¿Y si al verte llegar a recogerme te miro a los ojos, con una sonrisa, como hago cada vez que te veo y nos saludamos como dos simples amigos?
¿Y si al llegar al coche rozas con tu mano mi pierna desnuda, y comienzas a acariciarme?
¿Y si no puedo resistirme a besarte?
¿Y si juntos emprendemos camino hacia el infierno, sin importarnos lo que digan los demás, ni siquiera lo que pensemos nosotros mismos?
¿Y si sólo nos entregamos al deseo que sentimos, y nos comemos no sólo con los ojos?

¿Y si lo hacemos ya en el ascensor, antes de llegar a la puerta del abismo?
Te desabrocho el pantalón, me retiro el tanga, te abrazo, y contra los botones me penetras como un loco mientras no nos besamos, eso no es besar, eso es devorar: lengua, dientes, labios...
¿Y si probamos todo lo que queremos probar juntos, primero yo, después tú, más tarde ambos a la vez?
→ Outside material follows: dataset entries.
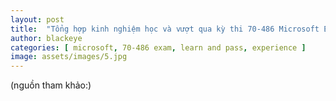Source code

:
 ```yaml
---
layout: post
title:  "Tổng hợp kinh nghiệm học và vượt qua kỳ thi 70-486 Microsoft Exam"
author: blackeye
categories: [ microsoft, 70-486 exam, learn and pass, experience ]
image: assets/images/5.jpg
---
```


(nguồn tham khảo:)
Me muevo, te mueves, ahora déjame a mí; no, no te toques, lo haré yo, sigue, me gustas, me encantas, aprieta más ese nudo, cierra los ojos, muerde, lame, besa... te deseo más, ahora más fuerte, ahora, ahora, ahora ¡Sí! ¡Sí, sí, sí! ¡SÍ..!
¿Y si me ducho y te despido con un beso de amigo?
¿Y si de nuevo me acompañas... me abrazas... Y me dejas esperando que él venga a recogerme para pasar juntos una tarde de amor, la tarde de amor que vine a tener?
Podría ser...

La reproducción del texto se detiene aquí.